▶ [DATASET RECORDS]:

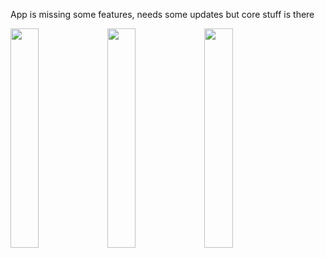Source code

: App is missing some features, needs some updates but core stuff is there 


<img src="https://github.com/onflyer/RemindersAppClone/assets/114020060/b20236ba-e9c9-4719-9d94-54198a3f93b7" width="30%" height="30%">


<img src="https://github.com/onflyer/RemindersAppClone/assets/114020060/a98c393d-0511-4202-93de-9019234b9997" width="30%" height="30%">


<img src="https://github.com/onflyer/RemindersAppClone/assets/114020060/487c05d4-d9f8-4835-a677-b6a36a59159d" width="30%" height="30%">
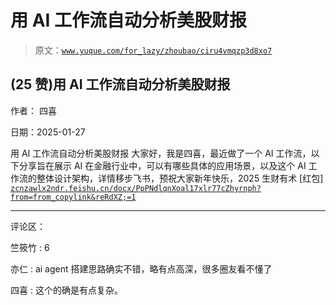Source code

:# 用 AI 工作流自动分析美股财报

> 原文：[`www.yuque.com/for_lazy/zhoubao/ciru4vmqzp3d8xo7`](https://www.yuque.com/for_lazy/zhoubao/ciru4vmqzp3d8xo7)

## (25 赞)用 AI 工作流自动分析美股财报

作者： 四喜

日期：2025-01-27

用 AI 工作流自动分析美股财报 大家好，我是四喜，最近做了一个 AI 工作流，以下分享旨在展示 AI 在金融行业中，可以有哪些具体的应用场景，以及这个 AI
工作流的整体设计架构，详情移步飞书，预祝大家新年快乐，2025 生财有术 [红包] [`zcnzawlx2ndr.feishu.cn/docx/PpPNdlqnXoal17xlr77cZhyrnph?from=from_copylink&reRdXZ;=1`](https://zcnzawlx2ndr.feishu.cn/docx/PpPNdlqnXoal17xlr77cZhyrnph?from=from_copylink&reRdXZ;=1)

* * *

评论区：

竺筱竹 : 6

亦仁 : ai agent 搭建思路确实不错，略有点高深，很多圈友看不懂了

四喜 : 这个的确是有点复杂。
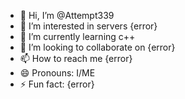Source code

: - 👋 Hi, I’m @Attempt339
- 👀 I’m interested in servers {error}
- 🌱 I’m currently learning c++
- 💞️ I’m looking to collaborate on {error} 
- 📫 How to reach me {error}
- 😄 Pronouns: I/ME
- ⚡ Fun fact: {error}

<!---
Attempt339/Attempt339 is a ✨ special ✨ repository because its `README.md` (this file) appears on your GitHub profile.
You can click the Preview link to take a look at your changes.
--->
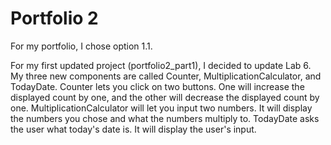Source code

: # Portfolio 2

For my portfolio, I chose option 1.1.

For my first updated project (portfolio2_part1), I decided to update Lab 6. My three new components are called Counter, MultiplicationCalculator, and TodayDate. Counter lets you click on two buttons. One will increase the displayed count by one, and the other will decrease the displayed count by one.  MultiplicationCalculator will let you input two numbers. It will display the numbers you chose and what the numbers multiply to. TodayDate asks the user what today's date is. It will display the user's input.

▶ [PROBLEM TO WORK ON]: A word-for-word copy of the listing is needed. It must not include the pictures.

▶ [TASK SOLUTION]:
Source code

: App is missing some features, needs some updates but core stuff is there 


<img src="https://github.com/onflyer/RemindersAppClone/assets/114020060/b20236ba-e9c9-4719-9d94-54198a3f93b7" width="30%" height="30%">


<img src="https://github.com/onflyer/RemindersAppClone/assets/114020060/a98c393d-0511-4202-93de-9019234b9997" width="30%" height="30%">


<img src="https://github.com/onflyer/RemindersAppClone/assets/114020060/487c05d4-d9f8-4835-a677-b6a36a59159d" width="30%" height="30%">
Source code

:# 用 AI 工作流自动分析美股财报

> 原文：[`www.yuque.com/for_lazy/zhoubao/ciru4vmqzp3d8xo7`](https://www.yuque.com/for_lazy/zhoubao/ciru4vmqzp3d8xo7)

## (25 赞)用 AI 工作流自动分析美股财报

作者： 四喜

日期：2025-01-27

用 AI 工作流自动分析美股财报 大家好，我是四喜，最近做了一个 AI 工作流，以下分享旨在展示 AI 在金融行业中，可以有哪些具体的应用场景，以及这个 AI
工作流的整体设计架构，详情移步飞书，预祝大家新年快乐，2025 生财有术 [红包] [`zcnzawlx2ndr.feishu.cn/docx/PpPNdlqnXoal17xlr77cZhyrnph?from=from_copylink&reRdXZ;=1`](https://zcnzawlx2ndr.feishu.cn/docx/PpPNdlqnXoal17xlr77cZhyrnph?from=from_copylink&reRdXZ;=1)

* * *

评论区：

竺筱竹 : 6

亦仁 : ai agent 搭建思路确实不错，略有点高深，很多圈友看不懂了

四喜 : 这个的确是有点复杂。
Source code

: - 👋 Hi, I’m @Attempt339
- 👀 I’m interested in servers {error}
- 🌱 I’m currently learning c++
- 💞️ I’m looking to collaborate on {error} 
- 📫 How to reach me {error}
- 😄 Pronouns: I/ME
- ⚡ Fun fact: {error}

<!---
Attempt339/Attempt339 is a ✨ special ✨ repository because its `README.md` (this file) appears on your GitHub profile.
You can click the Preview link to take a look at your changes.
--->
Source code

: # Portfolio 2

For my portfolio, I chose option 1.1.

For my first updated project (portfolio2_part1), I decided to update Lab 6. My three new components are called Counter, MultiplicationCalculator, and TodayDate. Counter lets you click on two buttons. One will increase the displayed count by one, and the other will decrease the displayed count by one.  MultiplicationCalculator will let you input two numbers. It will display the numbers you chose and what the numbers multiply to. TodayDate asks the user what today's date is. It will display the user's input.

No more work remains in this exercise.